Simon, salah satu penjual bibit tanaman di Desa Menang, Kecamatan Jambon, menyatakan siap mendukung kebijakan ini jika benar-benar direalisasikan. “Kalau benar kebijakan itu diterapkan, saya siap menyiapkan banyak bibit matoa,” ujarnya.
Meski begitu, Simon mengaku sejauh ini baru mendengar informasi tersebut secara informal. “Saya dengar infonya, tapi untuk kepastiannya masih belum jelas,” katanya. Selama ini, menurut Simon, masyarakat Ponorogo memang kurang familiar dengan pohon matoa, yang dikenal juga sebagai kelengkeng Papua.
“Karena kurang dikenal, saya juga tidak banyak stok.
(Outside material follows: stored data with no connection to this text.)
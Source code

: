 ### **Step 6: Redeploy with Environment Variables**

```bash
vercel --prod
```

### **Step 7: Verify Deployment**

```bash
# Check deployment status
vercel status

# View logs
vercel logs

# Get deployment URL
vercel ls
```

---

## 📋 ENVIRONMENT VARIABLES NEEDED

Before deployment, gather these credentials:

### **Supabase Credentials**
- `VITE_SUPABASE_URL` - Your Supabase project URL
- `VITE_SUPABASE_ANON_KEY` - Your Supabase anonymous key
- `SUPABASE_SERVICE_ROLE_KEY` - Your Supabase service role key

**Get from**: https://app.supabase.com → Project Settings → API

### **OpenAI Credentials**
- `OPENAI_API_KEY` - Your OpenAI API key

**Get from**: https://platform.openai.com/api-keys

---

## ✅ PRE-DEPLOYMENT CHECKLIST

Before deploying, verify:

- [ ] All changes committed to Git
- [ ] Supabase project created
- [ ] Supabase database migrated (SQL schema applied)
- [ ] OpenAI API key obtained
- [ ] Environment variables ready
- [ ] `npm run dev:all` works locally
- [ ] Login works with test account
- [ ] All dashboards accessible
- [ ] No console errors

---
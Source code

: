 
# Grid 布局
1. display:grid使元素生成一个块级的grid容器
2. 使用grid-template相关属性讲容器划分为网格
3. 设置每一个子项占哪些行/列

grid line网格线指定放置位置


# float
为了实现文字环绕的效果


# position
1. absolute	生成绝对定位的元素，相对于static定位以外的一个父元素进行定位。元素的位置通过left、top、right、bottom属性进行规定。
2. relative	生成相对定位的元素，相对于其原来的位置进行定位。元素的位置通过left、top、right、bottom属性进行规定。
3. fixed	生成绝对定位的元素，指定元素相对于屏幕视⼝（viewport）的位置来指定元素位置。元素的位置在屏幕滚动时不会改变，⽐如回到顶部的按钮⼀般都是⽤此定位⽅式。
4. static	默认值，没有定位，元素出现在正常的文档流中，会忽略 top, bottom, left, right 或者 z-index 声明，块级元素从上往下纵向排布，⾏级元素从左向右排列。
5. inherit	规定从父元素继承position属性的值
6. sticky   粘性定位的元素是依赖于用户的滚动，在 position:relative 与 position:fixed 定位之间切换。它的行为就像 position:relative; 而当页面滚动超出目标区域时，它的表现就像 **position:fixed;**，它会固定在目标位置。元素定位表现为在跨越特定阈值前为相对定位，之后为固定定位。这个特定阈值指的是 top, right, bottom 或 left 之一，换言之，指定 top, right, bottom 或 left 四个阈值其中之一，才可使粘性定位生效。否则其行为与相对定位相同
Paling banyak hanya ada sekitar 100 bibit di tempat saya, itu pun lakunya lambat dan biasanya hanya pelanggan tertentu yang mencari,” jelas Simon.
Ia menambahkan, pohon matoa sebenarnya cocok ditanam di wilayah Ponorogo, meskipun membutuhkan lahan yang cukup luas. “Pohon matoa bisa tumbuh besar, tingginya rata-rata 18 meter dengan diameter sampai 100 sentimeter,” terangnya. Simon juga menyebut, pohon matoa biasanya berbuah sekali dalam setahun dengan rasa buah yang mirip kelengkeng.
“Karena batangnya keras, pohon matoa agak sulit dikembangbiakkan dengan tempel mata atau stek. Biasanya ditanam dari biji atau hasil cangkokan,” tambahnya.
Sebelumnya diberitakan, Kemenag Ponorogo tengah mempersiapkan kebijakan baru sebagai bentuk dukungan terhadap program penghijauan. Calon pengantin nantinya wajib membawa bibit pohon matoa yang kemudian akan ditanam di lingkungan masing-masing.
Kemenag juga telah berkoordinasi dengan Bupati Ponorogo, Sugiri Sancoko, terkait rencana ini. Dipilihnya pohon matoa karena dinilai memiliki daun yang rindang serta akar yang tidak merusak jalan dan bangunan di sekitarnya.